*Task description*
All entries are to be transcribed verbatim, but images are not carried over.
START Data in this exercise
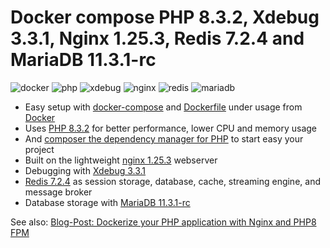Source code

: # Docker compose PHP 8.3.2, Xdebug 3.3.1, Nginx 1.25.3, Redis 7.2.4 and MariaDB 11.3.1-rc

![docker](https://img.shields.io/badge/Docker-compose-brightgreen.svg)
![php](https://img.shields.io/badge/PHP_FPM-8.3.2-brightgreen.svg)
![xdebug](https://img.shields.io/badge/Xdebug-3.3.1-brightgreen.svg)
![nginx](https://img.shields.io/badge/nginx-1.25.3-brightgreen.svg)
![redis](https://img.shields.io/badge/Redis-7.2.4-brightgreen.svg)
![mariadb](https://img.shields.io/badge/MariaDB-11.3.1-rc-brightgreen.svg)

* Easy setup with [docker-compose](https://docs.docker.com/compose/) and [Dockerfile](https://docs.docker.com/engine/reference/builder/) under usage from [Docker](https://www.docker.com)
* Uses [PHP 8.3.2](https://www.php.net) for better performance, lower CPU and memory usage
* And [composer the dependency manager for PHP](https://getcomposer.org) to start easy your project
* Built on the lightweight [nginx 1.25.3](https://nginx.org) webserver
* Debugging with [Xdebug 3.3.1](https://xdebug.org)
* [Redis 7.2.4](https://redis.io) as session storage, database, cache, streaming engine, and message broker
* Database storage with [MariaDB 11.3.1-rc](https://mariadb.org)

See also:
[Blog-Post: Dockerize your PHP application with Nginx and PHP8 FPM](https://marc.it/dockerize-application-with-nginx-and-php8/)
END Data in this exercise
*Reply to the task*
Source code

: # Docker compose PHP 8.3.2, Xdebug 3.3.1, Nginx 1.25.3, Redis 7.2.4 and MariaDB 11.3.1-rc

![docker](https://img.shields.io/badge/Docker-compose-brightgreen.svg)
![php](https://img.shields.io/badge/PHP_FPM-8.3.2-brightgreen.svg)
![xdebug](https://img.shields.io/badge/Xdebug-3.3.1-brightgreen.svg)
![nginx](https://img.shields.io/badge/nginx-1.25.3-brightgreen.svg)
![redis](https://img.shields.io/badge/Redis-7.2.4-brightgreen.svg)
![mariadb](https://img.shields.io/badge/MariaDB-11.3.1-rc-brightgreen.svg)

* Easy setup with [docker-compose](https://docs.docker.com/compose/) and [Dockerfile](https://docs.docker.com/engine/reference/builder/) under usage from [Docker](https://www.docker.com)
* Uses [PHP 8.3.2](https://www.php.net) for better performance, lower CPU and memory usage
* And [composer the dependency manager for PHP](https://getcomposer.org) to start easy your project
* Built on the lightweight [nginx 1.25.3](https://nginx.org) webserver
* Debugging with [Xdebug 3.3.1](https://xdebug.org)
* [Redis 7.2.4](https://redis.io) as session storage, database, cache, streaming engine, and message broker
* Database storage with [MariaDB 11.3.1-rc](https://mariadb.org)

See also:
[Blog-Post: Dockerize your PHP application with Nginx and PHP8 FPM](https://marc.it/dockerize-application-with-nginx-and-php8/)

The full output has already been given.